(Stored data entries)

==============================

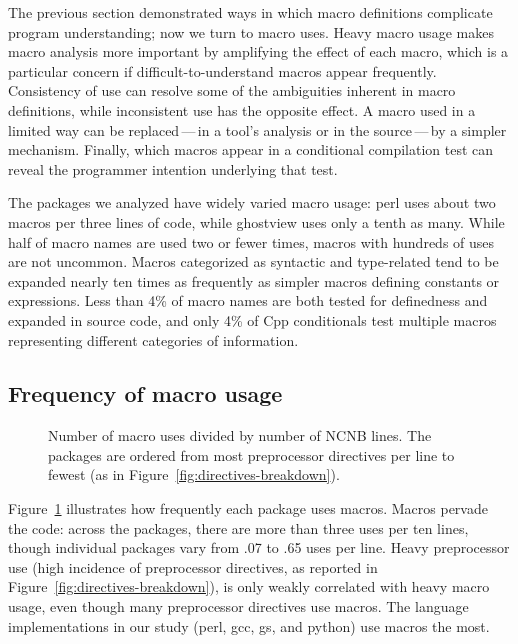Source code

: \documentclass[10pt]{article}
\newcommand{\pkg}[1]{\textsf{#1}}
\newcommand{\captionsmall}[1]{\caption[]{\small #1}}
\begin{document}
The previous section demonstrated ways in which macro definitions
complicate program understanding; now we turn to macro uses.  Heavy macro
usage makes macro analysis more important by amplifying the effect of each
macro, which is a particular concern if difficult-to-understand macros
appear frequently.  Consistency of use can resolve some of the ambiguities
inherent in macro definitions, while inconsistent use has the opposite
effect.  A macro used in a limited way can be replaced\,---\,in a tool's
analysis or in the source\,---\,by a simpler mechanism.  Finally, which
macros appear in a conditional compilation test can reveal the programmer
intention underlying that test.

The packages we analyzed have widely varied macro usage: \pkg{perl} uses
about two macros per three lines of code, while \pkg{ghostview} uses only a
tenth as many.  While half of macro names are used two or fewer times,
macros with hundreds of uses are not uncommon.  Macros categorized as
syntactic and type-related tend to be expanded nearly ten times as
frequently as simpler macros defining constants or expressions.  Less than
4\% of macro names are both tested for definedness and expanded in source
code, and only 4\% of Cpp conditionals test multiple macros representing
different categories of information.


\subsection{Frequency of macro usage}

\begin{figure}
\centerline{}
\captionsmall{Number of macro uses divided by number of NCNB lines.
  The packages are ordered from most preprocessor directives per line to
  fewest (as in Figure~\ref{fig:directives-breakdown}).}
\label{fig:use-per-line}
\end{figure}

Figure~\ref{fig:use-per-line} illustrates how frequently each package uses
macros.  Macros pervade the code: across the packages, there are more than
three uses per ten lines, though individual packages vary from .07 to .65
uses per line.  Heavy preprocessor use (high incidence of preprocessor
directives, as reported in Figure~\ref{fig:directives-breakdown}), is only
weakly correlated with heavy macro usage, even though many preprocessor
directives use macros.  The language implementations in our study
(\pkg{perl}, \pkg{gcc}, \pkg{gs}, and \pkg{python}) use macros the most.
\end{document}
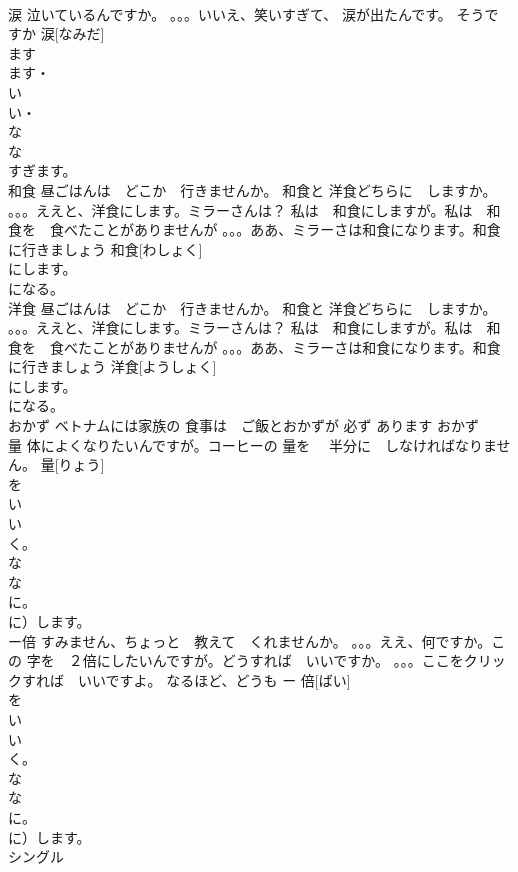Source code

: \documentclass[8pt]{extreport}
\begin{document}
\begin{CJK}{UTF8}{min}
\\	涙	泣いているんですか。 。。。いいえ、笑いすぎて、 涙が出たんです。 そうですか	涙[なみだ]				
\\	ます　
\\	ます・
\\	い
\\	い・
\\	な
\\	な
\\	すぎます。
\\	和食	昼ごはんは　どこか　行きませんか。 和食と 洋食どちらに　しますか。 。。。ええと、洋食にします。ミラーさんは？ 私は　和食にしますが。私は　和食を　食べたことがありませんが 。。。ああ、ミラーさは和食になります。和食に行きましょう	和食[わしょく]				
\\	にします。
\\	になる。
\\	洋食	昼ごはんは　どこか　行きませんか。 和食と 洋食どちらに　しますか。 。。。ええと、洋食にします。ミラーさんは？ 私は　和食にしますが。私は　和食を　食べたことがありませんが 。。。ああ、ミラーさは和食になります。和食に行きましょう	洋食[ようしょく]				
\\	にします。
\\	になる。
\\	おかず	ベトナムには家族の 食事は　ご飯とおかずが 必ず あります	おかず						
\\	量	体によくなりたいんですが。コーヒーの 量を　 半分に　しなければなりません。	量[りょう]				
\\	を
\\	い
\\	い
\\	く。
\\	な
\\	な
\\	に。
\\	に）します。
\\	ー倍	すみません、ちょっと　教えて　くれませんか。 。。。ええ、何ですか。この 字を　２倍にしたいんですが。どうすれば　いいですか。 。。。ここをクリックすれば　いいですよ。 なるほど、どうも	ー 倍[ばい]				
\\	を
\\	い
\\	い
\\	く。
\\	な
\\	な
\\	に。
\\	に）します。
\\	シングル	

\end{CJK}
\end{document}
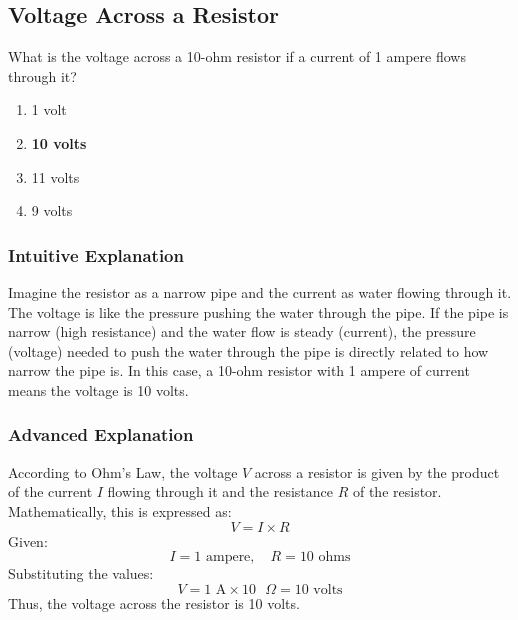 \subsection{Voltage Across a Resistor}
\label{T5D11}

\begin{tcolorbox}[colback=gray!10!white,colframe=black!75!black,title=T5D11]
What is the voltage across a 10-ohm resistor if a current of 1 ampere flows through it?
\begin{enumerate}[noitemsep]
    \item 1 volt
    \item \textbf{10 volts}
    \item 11 volts
    \item 9 volts
\end{enumerate}
\end{tcolorbox}

\subsubsection*{Intuitive Explanation}
Imagine the resistor as a narrow pipe and the current as water flowing through it. The voltage is like the pressure pushing the water through the pipe. If the pipe is narrow (high resistance) and the water flow is steady (current), the pressure (voltage) needed to push the water through the pipe is directly related to how narrow the pipe is. In this case, a 10-ohm resistor with 1 ampere of current means the voltage is 10 volts.

\subsubsection*{Advanced Explanation}
According to Ohm's Law, the voltage \( V \) across a resistor is given by the product of the current \( I \) flowing through it and the resistance \( R \) of the resistor. Mathematically, this is expressed as:
\[
V = I \times R
\]
Given:
\[
I = 1 \text{ ampere}, \quad R = 10 \text{ ohms}
\]
Substituting the values:
\[
V = 1 \text{ A} \times 10 \text{ }\Omega = 10 \text{ volts}
\]
Thus, the voltage across the resistor is 10 volts.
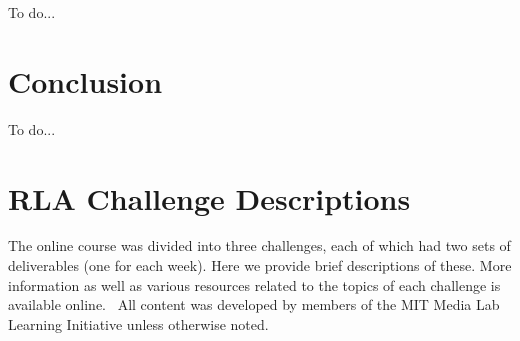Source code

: \documentclass[12pt,twoside,vi]{mitthesis}
\newcommand{\wip}[1]{{\color{red} To do...}}
\begin{document}
\wip{Frame around tensions, for each broad set of interactions go over "what did it look like", "how did it work", and "how well did it work"}

\chapter{Conclusion}

\wip{narrative summary of thesis, an honest set of personal takeaways (from which reader can judge whether to replicate work) and feeligns about future work}

\appendix

\chapter{RLA Challenge Descriptions}

The online course was divided into three challenges, each of which had two sets of deliverables (one for each week). Here we provide brief descriptions of these. More information as well as various resources related to the topics of each challenge is available online.~\cite{rla} All content was developed by members of the MIT Media Lab Learning Initiative unless otherwise noted.
\end{document}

==============================

◆ **Task item**: Leave the pictures out and print the records above exactly as they stand.

◆ **Answer box**:
Source code

: \documentclass[10pt]{article}
\newcommand{\pkg}[1]{\textsf{#1}}
\newcommand{\captionsmall}[1]{\caption[]{\small #1}}
\begin{document}
The previous section demonstrated ways in which macro definitions
complicate program understanding; now we turn to macro uses.  Heavy macro
usage makes macro analysis more important by amplifying the effect of each
macro, which is a particular concern if difficult-to-understand macros
appear frequently.  Consistency of use can resolve some of the ambiguities
inherent in macro definitions, while inconsistent use has the opposite
effect.  A macro used in a limited way can be replaced\,---\,in a tool's
analysis or in the source\,---\,by a simpler mechanism.  Finally, which
macros appear in a conditional compilation test can reveal the programmer
intention underlying that test.

The packages we analyzed have widely varied macro usage: \pkg{perl} uses
about two macros per three lines of code, while \pkg{ghostview} uses only a
tenth as many.  While half of macro names are used two or fewer times,
macros with hundreds of uses are not uncommon.  Macros categorized as
syntactic and type-related tend to be expanded nearly ten times as
frequently as simpler macros defining constants or expressions.  Less than
4\% of macro names are both tested for definedness and expanded in source
code, and only 4\% of Cpp conditionals test multiple macros representing
different categories of information.


\subsection{Frequency of macro usage}

\begin{figure}
\centerline{}
\captionsmall{Number of macro uses divided by number of NCNB lines.
  The packages are ordered from most preprocessor directives per line to
  fewest (as in Figure~\ref{fig:directives-breakdown}).}
\label{fig:use-per-line}
\end{figure}

Figure~\ref{fig:use-per-line} illustrates how frequently each package uses
macros.  Macros pervade the code: across the packages, there are more than
three uses per ten lines, though individual packages vary from .07 to .65
uses per line.  Heavy preprocessor use (high incidence of preprocessor
directives, as reported in Figure~\ref{fig:directives-breakdown}), is only
weakly correlated with heavy macro usage, even though many preprocessor
directives use macros.  The language implementations in our study
(\pkg{perl}, \pkg{gcc}, \pkg{gs}, and \pkg{python}) use macros the most.
\end{document}
Source code

: \documentclass[8pt]{extreport}
\begin{document}
\begin{CJK}{UTF8}{min}
\\	涙	泣いているんですか。 。。。いいえ、笑いすぎて、 涙が出たんです。 そうですか	涙[なみだ]				
\\	ます　
\\	ます・
\\	い
\\	い・
\\	な
\\	な
\\	すぎます。
\\	和食	昼ごはんは　どこか　行きませんか。 和食と 洋食どちらに　しますか。 。。。ええと、洋食にします。ミラーさんは？ 私は　和食にしますが。私は　和食を　食べたことがありませんが 。。。ああ、ミラーさは和食になります。和食に行きましょう	和食[わしょく]				
\\	にします。
\\	になる。
\\	洋食	昼ごはんは　どこか　行きませんか。 和食と 洋食どちらに　しますか。 。。。ええと、洋食にします。ミラーさんは？ 私は　和食にしますが。私は　和食を　食べたことがありませんが 。。。ああ、ミラーさは和食になります。和食に行きましょう	洋食[ようしょく]				
\\	にします。
\\	になる。
\\	おかず	ベトナムには家族の 食事は　ご飯とおかずが 必ず あります	おかず						
\\	量	体によくなりたいんですが。コーヒーの 量を　 半分に　しなければなりません。	量[りょう]				
\\	を
\\	い
\\	い
\\	く。
\\	な
\\	な
\\	に。
\\	に）します。
\\	ー倍	すみません、ちょっと　教えて　くれませんか。 。。。ええ、何ですか。この 字を　２倍にしたいんですが。どうすれば　いいですか。 。。。ここをクリックすれば　いいですよ。 なるほど、どうも	ー 倍[ばい]				
\\	を
\\	い
\\	い
\\	く。
\\	な
\\	な
\\	に。
\\	に）します。
\\	シングル	

\end{CJK}
\end{document}
 \subsection{Voltage Across a Resistor}
\label{T5D11}

\begin{tcolorbox}[colback=gray!10!white,colframe=black!75!black,title=T5D11]
What is the voltage across a 10-ohm resistor if a current of 1 ampere flows through it?
\begin{enumerate}[noitemsep]
    \item 1 volt
    \item \textbf{10 volts}
    \item 11 volts
    \item 9 volts
\end{enumerate}
\end{tcolorbox}

\subsubsection*{Intuitive Explanation}
Imagine the resistor as a narrow pipe and the current as water flowing through it. The voltage is like the pressure pushing the water through the pipe. If the pipe is narrow (high resistance) and the water flow is steady (current), the pressure (voltage) needed to push the water through the pipe is directly related to how narrow the pipe is. In this case, a 10-ohm resistor with 1 ampere of current means the voltage is 10 volts.

\subsubsection*{Advanced Explanation}
According to Ohm's Law, the voltage \( V \) across a resistor is given by the product of the current \( I \) flowing through it and the resistance \( R \) of the resistor. Mathematically, this is expressed as:
\[
V = I \times R
\]
Given:
\[
I = 1 \text{ ampere}, \quad R = 10 \text{ ohms}
\]
Substituting the values:
\[
V = 1 \text{ A} \times 10 \text{ }\Omega = 10 \text{ volts}
\]
Thus, the voltage across the resistor is 10 volts.
Source code

: \documentclass[12pt,twoside,vi]{mitthesis}
\newcommand{\wip}[1]{{\color{red} To do...}}
\begin{document}
\wip{Frame around tensions, for each broad set of interactions go over "what did it look like", "how did it work", and "how well did it work"}

\chapter{Conclusion}

\wip{narrative summary of thesis, an honest set of personal takeaways (from which reader can judge whether to replicate work) and feeligns about future work}

\appendix

\chapter{RLA Challenge Descriptions}

The online course was divided into three challenges, each of which had two sets of deliverables (one for each week). Here we provide brief descriptions of these. More information as well as various resources related to the topics of each challenge is available online.~\cite{rla} All content was developed by members of the MIT Media Lab Learning Initiative unless otherwise noted.
\end{document}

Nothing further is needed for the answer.